- Activity: Search the records for the word "newtheorem" and pick out every line that has it.
--- Task data Enclosed Below ---
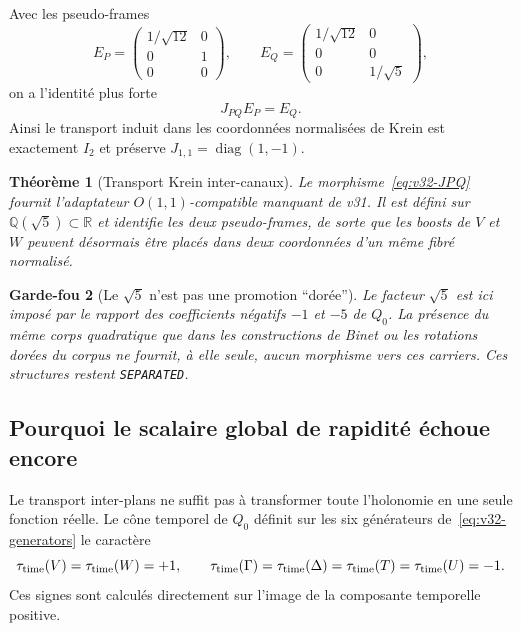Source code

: \documentclass[11pt,a4paper]{article}
\newtheorem{theorem}{Théorème}[section]
\newtheorem{guardrail}[theorem]{Garde-fou}
\newcommand{\certSeparated}{\texttt{SEPARATED}}
\begin{document}
Avec les pseudo-frames
\[
 E_P=\begin{pmatrix}1/\sqrt{12}&0\\0&1\\0&0\end{pmatrix},
 \qquad
 E_Q=\begin{pmatrix}1/\sqrt{12}&0\\0&0\\0&1/\sqrt5\end{pmatrix},
\]
on a l'identité plus forte
\begin{equation}\label{eq:v32-frame-transport}
 \boxed{J_{PQ}E_P=E_Q.}
\end{equation}
Ainsi le transport induit dans les coordonnées normalisées de Krein est exactement $I_2$ et
préserve $J_{1,1}=\operatorname{diag}(1,-1)$.

\begin{theorem}[Transport Krein inter-canaux]\label{thm:v32-krein-transport}
Le morphisme~\eqref{eq:v32-JPQ} fournit l'adaptateur $O(1,1)$-compatible manquant de v31.
Il est défini sur $\mathbb Q(\sqrt5)\subset\mathbb R$ et identifie les deux pseudo-frames, de sorte
que les boosts de $V$ et $W$ peuvent désormais être placés dans deux coordonnées d'un même
fibré normalisé.
\end{theorem}

\begin{guardrail}[Le $\sqrt5$ n'est pas une promotion ``dorée'']
Le facteur $\sqrt5$ est ici imposé par le rapport des coefficients négatifs $-1$ et $-5$ de $Q_0$.
La présence du même corps quadratique que dans les constructions de Binet ou les rotations
dorées du corpus ne fournit, à elle seule, aucun morphisme vers ces carriers. Ces structures restent
\certSeparated{}.
\end{guardrail}

\subsection{Pourquoi le scalaire global de rapidité échoue encore}

Le transport inter-plans ne suffit pas à transformer toute l'holonomie en une seule fonction réelle.
Le cône temporel de $Q_0$ définit sur les six générateurs de~\eqref{eq:v32-generators} le caractère
\begin{equation}\label{eq:v32-time-character}
 \tau_{\rm time}(V)=\tau_{\rm time}(W)=+1,
 \qquad
 \tau_{\rm time}(\Gamma)=\tau_{\rm time}(\Delta)
 =\tau_{\rm time}(T)=\tau_{\rm time}(U)=-1.
\end{equation}
Ces signes sont calculés directement sur l'image de la composante temporelle positive.
\end{document}
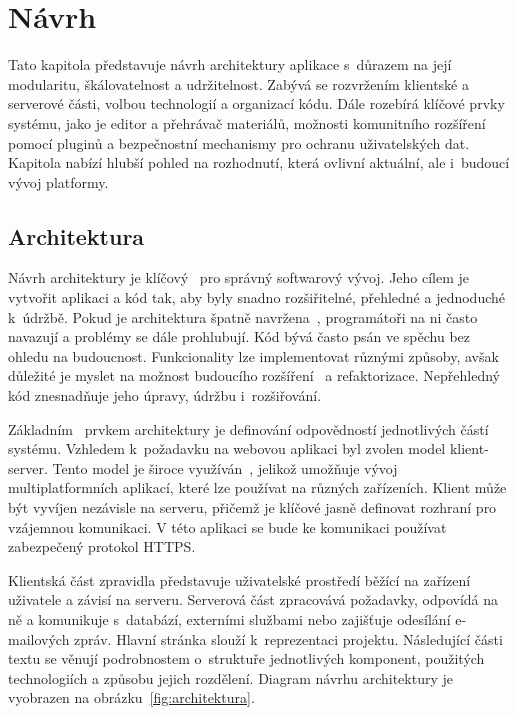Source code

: \chapter{Návrh}\label{text:navrh}

\begin{chapterabstract}
Tato kapitola představuje návrh architektury aplikace s~důrazem na její modularitu, škálovatelnost a udržitelnost. 
Zabývá se rozvržením klientské a serverové části, volbou technologií a organizací kódu. 
Dále rozebírá klíčové prvky systému, jako je editor a přehrávač materiálů, možnosti komunitního rozšíření pomocí pluginů a bezpečnostní mechanismy pro ochranu uživatelských dat. 
Kapitola nabízí hlubší pohled na rozhodnutí, která ovlivní aktuální, ale i~budoucí vývoj platformy.
\end{chapterabstract}

\section{Architektura}

Návrh architektury je klíčový~\cite{uml_2007} pro správný softwarový vývoj. 
Jeho cílem je vytvořit aplikaci a kód tak, aby byly snadno rozšiřitelné, přehledné a jednoduché k~údržbě. 
Pokud je architektura špatně navržena~\cite{uml_2007}, programátoři na ni často navazují a problémy se dále prohlubují.
Kód bývá často psán ve spěchu bez ohledu na budoucnost. 
Funkcionality lze implementovat různými způsoby, avšak důležité je myslet na možnost budoucího rozšíření~\cite{sutherland_2014} a refaktorizace. 
Nepřehledný kód znesnadňuje jeho úpravy, údržbu i~rozšiřování.

Základním~\cite{richards_2020} prvkem architektury je definování odpovědností jednotlivých částí systému. 
Vzhledem k~požadavku na webovou aplikaci byl zvolen model klient-server. 
Tento model je široce využíván~\cite{richards_2020, uzayr2022frontend}, jelikož umožňuje vývoj multiplatformních aplikací, které lze používat na různých zařízeních. 
Klient může být vyvíjen nezávisle na serveru, přičemž je klíčové jasně definovat rozhraní pro vzájemnou komunikaci. 
V této aplikaci se bude ke komunikaci používat zabezpečený protokol HTTPS.

Klientská část zpravidla představuje uživatelské prostředí běžící na zařízení uživatele a závisí na serveru. 
Serverová část zpracovává požadavky, odpovídá na ně a komunikuje s~databází, externími službami nebo zajišťuje odesílání e-mailových zpráv. 
Hlavní stránka slouží k~reprezentaci projektu.
Následující části textu se věnují podrobnostem o~struktuře jednotlivých komponent, použitých technologiích a způsobu jejich rozdělení. 
Diagram návrhu architektury je vyobrazen na obrázku~\ref{fig:architektura}.

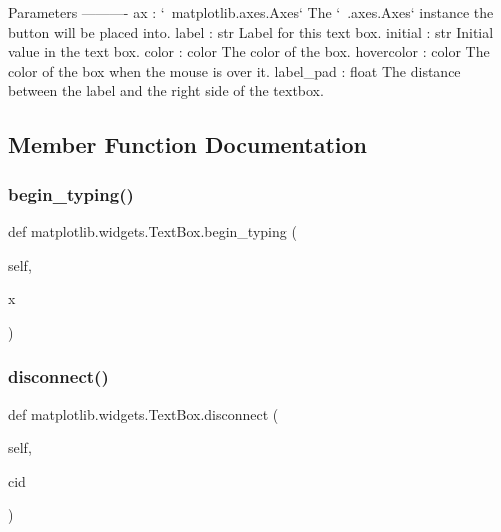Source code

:\begin{DoxyVerb}Parameters
----------
ax : `~matplotlib.axes.Axes`
    The `~.axes.Axes` instance the button will be placed into.
label : str
    Label for this text box.
initial : str
    Initial value in the text box.
color : color
    The color of the box.
hovercolor : color
    The color of the box when the mouse is over it.
label_pad : float
    The distance between the label and the right side of the textbox.
\end{DoxyVerb}
 

\subsection{Member Function Documentation}
\mbox{\label{classmatplotlib_1_1widgets_1_1TextBox_ab6797a0cb90afe38c8b3d4e79d1a70e8}} 
\subsubsection{\texorpdfstring{begin\+\_\+typing()}{begin\_typing()}}
{\footnotesize\ttfamily def matplotlib.\+widgets.\+Text\+Box.\+begin\+\_\+typing (\begin{DoxyParamCaption}\item[{}]{self,  }\item[{}]{x }\end{DoxyParamCaption})}

\mbox{\label{classmatplotlib_1_1widgets_1_1TextBox_ac53445dd12b77ff01b0da70be22a7cf0}} 
\subsubsection{\texorpdfstring{disconnect()}{disconnect()}}
{\footnotesize\ttfamily def matplotlib.\+widgets.\+Text\+Box.\+disconnect (\begin{DoxyParamCaption}\item[{}]{self,  }\item[{}]{cid }\end{DoxyParamCaption})}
--- End of Enclosed Task data ---
- Response to this exercise:
\newtheorem{theorem}{Théorème}[section]
\newtheorem{guardrail}[theorem]{Garde-fou}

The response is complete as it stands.